Yes but I have a tough time finding 5w-40 where i am. Should I continue with 5w-40 or regular 5w-30 ?


----------



## tjl (Mar 24, 2001)

*Re: (mkumar)*


_Quote, originally posted by *mkumar* »_Yes but I have a tough time finding 5w-40 where i am. Should I continue with 5w-40 or regular 5w-30 ?

I have seen the following 5W-40 oils:
Castrol Syntec 5W-40 (VW 502.00, AutoZone and VW dealer)
Valvoline Synpower 5W-40 (VW 502.00, Kragen / Checker / S???)
Shell Rotella T Synthetic 5W-40 (not VW 502.00, Wal Mart)
Mobil 1 Turbo Diesel Truck 5W-40 (not VW 502.00, Wal Mart and others)
I have seen the following VW 502.00 rated oils, other than the first two oils listed above:
Mobil 1 0W-40 (Wal Mart and others)
Castrol Syntec 0W-30 (AutoZone? -- note, 5W-30 does not have VW 502.00)
In order of preference, I would suggest:
Look for 5W-40 with the VW 502.00 rating.
If not found, look for any other oil with the VW 502.00 rating.
If not found, look for any other 5W-40 oil.
If not found, look for any other xxW-40 _synthetic_ oil.
If not found, look for any other xxW-30 _synthetic_ oil.


_Modified by tjl at 2:34 PM 3-24-2009_


----------



## pturner67 (Dec 27, 2002)

*Re: (mkumar)*


_Quote, originally posted by *mkumar* »_Yes but I have a tough time finding 5w-40 where i am.
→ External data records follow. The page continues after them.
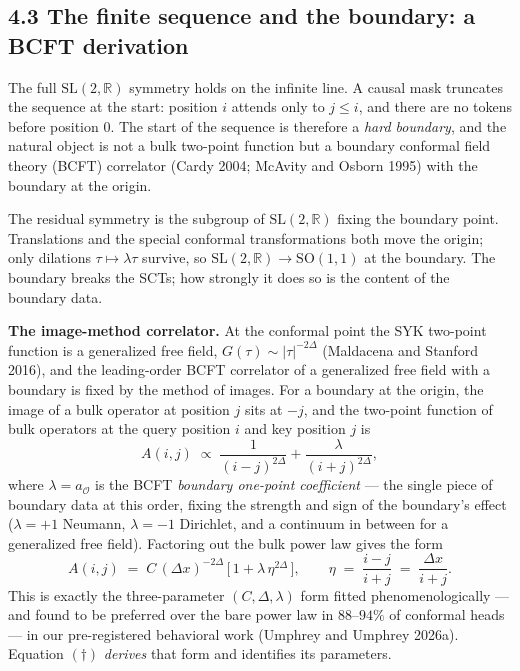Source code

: \subsection{4.3 The finite sequence and the boundary: a BCFT
derivation}\label{the-finite-sequence-and-the-boundary-a-bcft-derivation}

The full \(\mathrm{SL}(2,\mathbb{R})\) symmetry holds on the infinite
line. A causal mask truncates the sequence at the start: position \(i\)
attends only to \(j \le i\), and there are no tokens before position
\(0\). The start of the sequence is therefore a \emph{hard boundary},
and the natural object is not a bulk two-point function but a boundary
conformal field theory (BCFT) correlator (Cardy 2004; McAvity and Osborn
1995) with the boundary at the origin.

The residual symmetry is the subgroup of \(\mathrm{SL}(2,\mathbb{R})\)
fixing the boundary point. Translations and the special conformal
transformations both move the origin; only dilations \(\tau \mapsto
\lambda\tau\) survive, so
\(\mathrm{SL}(2,\mathbb{R}) \to \mathrm{SO}(1,1)\) at the boundary. The
boundary breaks the SCTs; how strongly it does so is the content of the
boundary data.

\textbf{The image-method correlator.} At the conformal point the SYK
two-point function is a generalized free field,
\(G(\tau) \sim |\tau|^{-2\Delta}\) (Maldacena and Stanford 2016), and
the leading-order BCFT correlator of a generalized free field with a
boundary is fixed by the method of images. For a boundary at the origin,
the image of a bulk operator at position \(j\) sits at \(-j\), and the
two-point function of bulk operators at the query position \(i\) and key
position \(j\) is \[
A(i,j) \;\propto\; \frac{1}{(i-j)^{2\Delta}}
                 + \frac{\lambda}{(i+j)^{2\Delta}},
\] where \(\lambda = a_{\mathcal O}\) is the BCFT \emph{boundary
one-point coefficient} --- the single piece of boundary data at this
order, fixing the strength and sign of the boundary's effect
(\(\lambda = +1\) Neumann, \(\lambda = -1\) Dirichlet, and a continuum
in between for a generalized free field). Factoring out the bulk power
law gives the form \[
\boxed{\,A(i,j) \;=\; C\,(\Delta x)^{-2\Delta}\,
\big[\,1 + \lambda\,\eta^{2\Delta}\,\big],
\qquad \eta \;=\; \frac{i-j}{i+j} \;=\; \frac{\Delta x}{i+j}.\,}
\tag{$\dagger$}
\] This is exactly the three-parameter \((C, \Delta, \lambda)\) form
fitted phenomenologically --- and found to be preferred over the bare
power law in \(88\)--\(94\%\) of conformal heads --- in our
pre-registered behavioral work (Umphrey and Umphrey 2026a). Equation
\((\dagger)\) \emph{derives} that form and identifies its parameters.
Should I continue with 5w-40 or regular 5w-30 ?

any Advance or Autozone carried Castrol Synted 5w40...also, Lindsay VW (off of Rt 28 past 267 toll road) sells Castrol Syntec 5w40 for $5.84/qt


----------



## mk3 is the way to be (May 14, 2007)

keep in mind that you should change your oil weight slightly with the change of season climate. 
colder weather - thinner oil will run easier in a cold engine and won't "lightly sludge" together as a heavy weight would until the enginge warms up
warmer weather - heavier weight
for example, on my 1.8t...i run 0-W40 in the summer and in the winter i run 5-30 or 10-30


----------



## golfjetta (Nov 20, 2004)

*Re: (mk3 is the way to be)*

really
i run 0-40 (syn) in winter then switch to 15-40 (dino) with a bottle of lucas for the spring, summer, fall
but i do find 0-40 (syn) makes my car a mean machine with -20 Air
and i heard you can use 040 for a year just change the filter.
and you souldn't mix syntech (Full synthetic 100%) [plastic] with dino
seals leaking with synthetic usualy means its time to change the gasket (its going)



_Modified by golfjetta at 3:16 AM 3-26-2009_


----------



## pturner67 (Dec 27, 2002)

*Re: (golfjetta)*


_Quote, originally posted by *golfjetta* »_
and i heard you can use 040 for a year just change the filter.
and you souldn't mix syntech (Full synthetic 100%) with dino

both statements are false


----------



## Iku (Mar 11, 2009)

*Re: (pturner67)*

Btw, AMSOIL makes a wonderful 5w40 as well..


----------



## omegared24 (Jun 19, 2008)

Yes you can switch back with no problems at all...just make sure you are using the recommended oil for your vehicle.


----------